#FLUME PRO 2.6 UPDATE#

#FLUME PRO 2.6 MAC#
Operation Systems\ Methodologies: Linux (CentOS, Ubuntu), Mac OS, Windows\ Agile, Waterfall. Service Programming\ Tools: Zookeeper 3.3.6\ Eclipse, Git, Maven, Tableau\ Languages\ Scheduling: Java, Python, Scala, UNIX Shell Scripting, \ Oozie 4.0.x, Falcon\ SQL, C, C++ SQLOn: Hadoop\ Data Ingestion / ETL tools: Hive 0.12, Cloudera Impala 2.0.x\ Flume 1.3.x, Sqoop 1.4.4, Storm 0.9, Kafka 0.8. Relational Databases: Distribution based on Hadoop Oracle 11g/10g/9i/, MySQL 5.0, SQL Server\ Cloudera Distribution (CDH4, CM).
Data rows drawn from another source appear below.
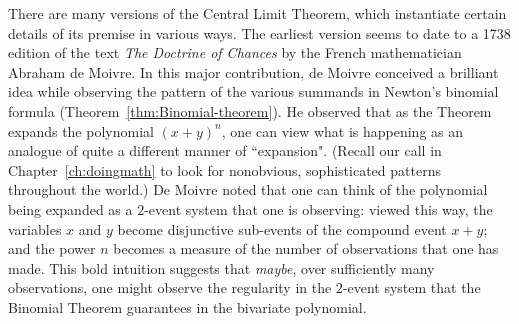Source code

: \bigskip

\noindent {}

\bigskip

There are many versions of the Central Limit Theorem, which instantiate certain details of its premise in various ways.  The earliest version seems to date to a 1738 edition of the text {\it The Doctrine of Chances} by the French mathematician Abraham de Moivre.  In this major contribution, de Moivre conceived a brilliant idea while observing the pattern of the various summands in Newton's binomial formula (Theorem~\ref{thm:Binomial-theorem}).  He observed that as the Theorem expands the polynomial $(x+y)^n$, one can view what is happening as an analogue of quite a different manner of ``expansion".  (Recall our call in Chapter~\ref{ch:doingmath} to look for nonobvious, sophisticated patterns throughout the world.)  De Moivre noted that one can think of the polynomial being expanded as a $2$-event system that one is observing: viewed this way, the variables $x$ and $y$ become disjunctive sub-events of the compound event $x+y$; and the power $n$ becomes a measure of the number of observations that one has made.  This bold intuition suggests that {\em maybe}, over sufficiently many observations, one might observe the regularity in the $2$-event system that the Binomial Theorem guarantees in the bivariate polynomial.

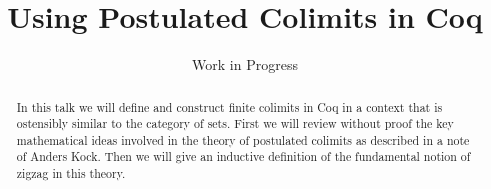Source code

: \message{ !name(talk2018-03-05.tex)}\documentclass{article}
\title{Using Postulated Colimits in Coq}
\author{Work in Progress}
\begin{document}

\maketitle
\begin{abstract}
  In this talk we will define and construct finite colimits in Coq in a context that is ostensibly similar to the category of sets.
  First we will review without proof the key mathematical ideas involved in the theory of postulated colimits as described in a note of Anders Kock.
  Then we will give an inductive definition of the fundamental notion of zigzag in this theory.
\end{abstract}
\tableofcontents






\end{document}
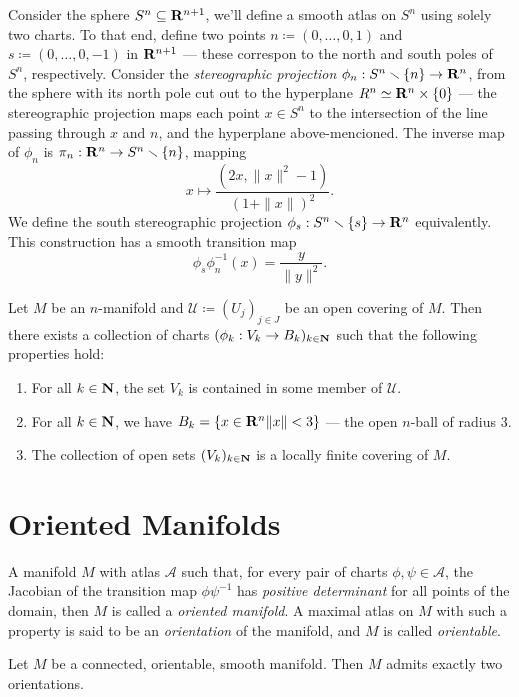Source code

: \begin{example}[Sphere]
\label{exp:sphere-smooth-manifold}
Consider the sphere \(S^n \subseteq \mathbf{R}^{n+1}\), we'll define a smooth atlas on
\(S^n\) using solely two charts. To that end, define two points
\(n \coloneq (0, \dots, 0, 1)\) and \(s \coloneq (0, \dots, 0, -1)\) in
\(\mathbf{R}^{n+1}\) --- these correspon to the north and south poles of \(S^n\),
respectively. Consider the \emph{stereographic projection}
\(\phi_n: S^n \smallsetminus \{n\} \to \mathbf{R}^n\), from the sphere with its north pole
cut out to the hyperplane \(R^n \simeq \mathbf{R}^n \times \{0\}\) --- the stereographic
projection maps each point \(x \in S^n\) to the intersection of the line passing
through \(x\) and \(n\), and the hyperplane above-mencioned. The inverse map of
\(\phi_n\) is \(\pi_n: \mathbf{R}^n \to S^n \smallsetminus \{n\}\), mapping
\[
x \longmapsto \frac{(2 x, \| x \|^2 - 1)}{(1 + \| x \|)^2}.
\]
We define the south stereographic projection \(\phi_s: S^n \smallsetminus \{s\} \to
\mathbf{R}^n\) equivalently. This construction has a smooth transition map
\[
\phi_s \phi_n^{-1}(x) = \frac{y}{\| y \|^2}.
\]
\end{example}

\begin{proposition}
Let \(M\) be an \(n\)-manifold and \(\mathcal{U} \coloneq (U_j)_{j \in J}\) be
an open covering of \(M\). Then there exists a collection of charts \((\phi_k:
V_k \to B_k)_{k \in \mathbf{N}}\) such that the following properties hold:
\begin{enumerate}\setlength\itemsep{0em}
\item For all \(k \in \mathbf{N}\), the set \(V_k\) is contained in some member of
  \(\mathcal{U}\).
\item For all \(k \in \mathbf{N}\), we have \(B_k = \{x \in \mathbf{R}^n \relax \| x \| < 3\}\)
  --- the open \(n\)-ball of radius \(3\).
\item The collection of open sets \((V_k)_{k \in \mathbf{N}}\) is a locally finite
  covering of \(M\).
\end{enumerate}
\end{proposition}


\section{Oriented Manifolds}

\begin{definition}
\label{def:oriented-manifolds}
A manifold \(M\) with atlas \(\mathcal{A}\) such that, for every pair of charts
\(\phi, \psi \in \mathcal{A}\), the Jacobian of the transition map
\(\phi \psi^{-1}\) has \emph{positive determinant} for all points of the domain,
then \(M\) is called a \emph{oriented manifold}. A maximal atlas on \(M\) with
such a property is said to be an \emph{orientation} of the manifold, and \(M\)
is called \emph{orientable}.
\end{definition}

\begin{proposition}
\label{prop:two-orientations-man}
Let \(M\) be a connected, orientable, smooth manifold. Then \(M\) admits exactly
two orientations.
\end{proposition}


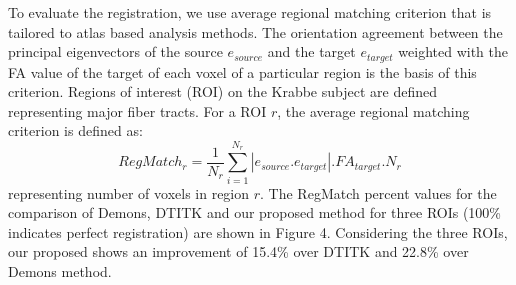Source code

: \documentclass[]{spie}  %
\begin{document}
To evaluate the registration, we use average regional matching criterion that is tailored to atlas based analysis methods. The orientation agreement between the principal eigenvectors of the source $e_{source}$ and the target $e_{target}$ weighted with the FA value of the target of each voxel of a particular region is the basis of this criterion. Regions of interest (ROI) on the Krabbe subject are defined representing major fiber tracts. For a ROI $r$, the average regional matching criterion is defined as: 
\begin{equation}
RegMatch_{r} = \frac{1}{N_{r}} \sum_{i=1}^{N_{r}} |e_{source}.e_{target}|.FA_{target}. N_{r}
\end{equation}
 representing number of voxels in region $r$. The RegMatch percent values for the comparison of Demons, DTITK and our proposed method for three ROIs (100\% indicates perfect registration) are shown in Figure 4. Considering the three ROIs, our proposed shows an improvement of 15.4\% over DTITK and 22.8\% over Demons method. 
\end{document}
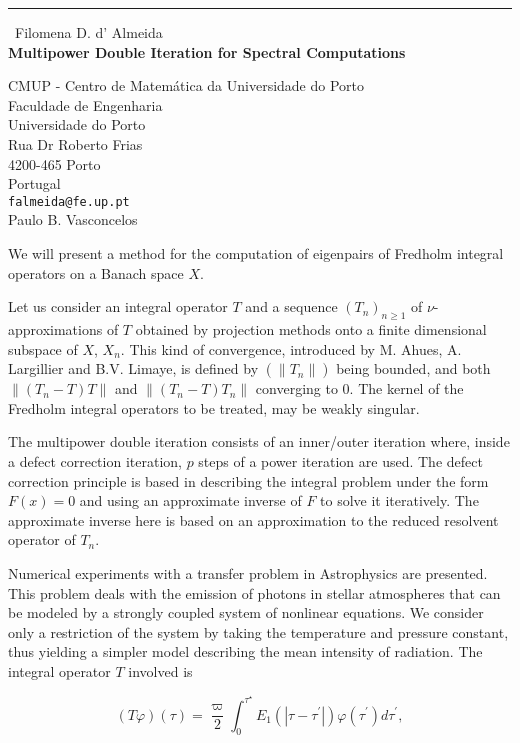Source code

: \documentclass{report}
\begin{document}
\begin{center}
\rule{6in}{1pt} \
{\large Filomena D. d' Almeida \\
{\bf Multipower Double Iteration for Spectral Computations}}

CMUP - Centro de Matem\'{a}tica da Universidade do Porto \\ Faculdade de Engenharia \\ Universidade do Porto \\ Rua Dr Roberto Frias \\ 4200-465 Porto \\ Portugal
\\
{\tt falmeida@fe.up.pt}\\
Paulo B.  Vasconcelos\end{center}

We will present a method for the computation of eigenpairs of Fredholm
integral operators on a Banach space $X$.

Let us consider an integral operator $T$ and a sequence
$(T_n)_{n\geq1}$ of $\nu$-approximations of $T$ obtained by projection
methods onto a finite dimensional subspace of $X$, $X_n$.
This kind of convergence, introduced by M. Ahues, A. Largillier and B.V.
Limaye, is defined by
$(\left\| T_n \right\|)$
being bounded, and both $ \left\|(T_n - T)T \right\|$
and $\left\|(T_n - T)T_n \right\|$ converging to $0$.
The kernel of the Fredholm integral operators to be treated, may be weakly singular.

The multipower double iteration consists of an inner/outer iteration
where, inside a defect correction iteration, $p$ steps of a power
iteration are used.
The defect correction principle is based in describing the integral
problem under the form $F(x)=0$ and using an approximate inverse of $F$
to solve it iteratively.
The approximate inverse here is based on an approximation to the reduced
resolvent operator of $T_n$.


Numerical experiments with a transfer problem in Astrophysics are presented.
This problem deals with the emission of photons in stellar atmospheres that can be
modeled by a strongly coupled system of nonlinear equations.
We consider only a restriction of the system by taking the temperature
and pressure constant, thus yielding a simpler model describing the mean
intensity of radiation.
The integral operator $T$ involved is

$$
(T\varphi)(\tau)=\frac{\varpi}{2}\int_{0}^{\tau^{\star}}E_{1}\left(
\left\vert \tau-\tau^{\prime}\right\vert \right) \varphi\left( \tau^{\prime
}\right) d\tau^{\prime}, \label{fred_op}
$$
\end{document}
Successfully working in fast-paced environment, both independently and in collaborative team environments.ĭistributed File System\ Distributed Programming: HDFS 2.6.0\ MapReduce 2.6.x, Pig 0.12, Spark 1.3.Hadoop Library\ NoSQL-DataBases Mahout, MLlib\ HBase 0.98, MongoDB, Cassandra.Knowledge of Social Network and Graph Theory.Fluent in Data Mining and Machine Learning, such as classification, clustering, regression and anomaly detection.Experienced in Agile and Waterfall methodologies.Presenting data in a visually appealing tool Tableau.Used Maven to achieve source building framework.In depth understand of Scalable Machine Learning libraries like Apache Mahout, MLlib.Consolidated MapReduce jobs by implemented Spark, decreased data processing time.Scheduled workflow using Oozie workflow Engine.Extracted data from log files and push into HDFS using Flume.Implemented Sqoop jobs for large sets of structured and semi-structured data migration between HDFS and/or other data storage like Hive or RDBMS.Used NoSQL Database including Hbase, MongoDB, Cassandra.Experience in integration of various data sources in RDMS like Oracle, SQL Server.Developed real-time read write access to very large datasets via Hbase.Wrote Ad - hoc queries for analyzing the data using HIVE QL.Extended Pig and Hive core functionality by writing custom UDFs.Experience in analyzing data using HiveQL, HBase and custom MapReduce programs in Java.Hands on experience in installing, configuring, and using Hadoop ecosystem components like Hadoop 2.x, MapReduce 2.x, HDFS, HBase, Oozie, Hive, Kafka, Oozie, Zookeeper, Spark, Storm, Sqoop and Flume.Excellent understanding of Hadoop architecture and various components such as HDFS, YARN, High Availability, and MapReduce programming paradigm.Worked in various domains including luxury, telecommunication.

Over 5 years of working experience including 3+ years of experience in Hadoop Development along with 2+ years of experience in Data Analyst.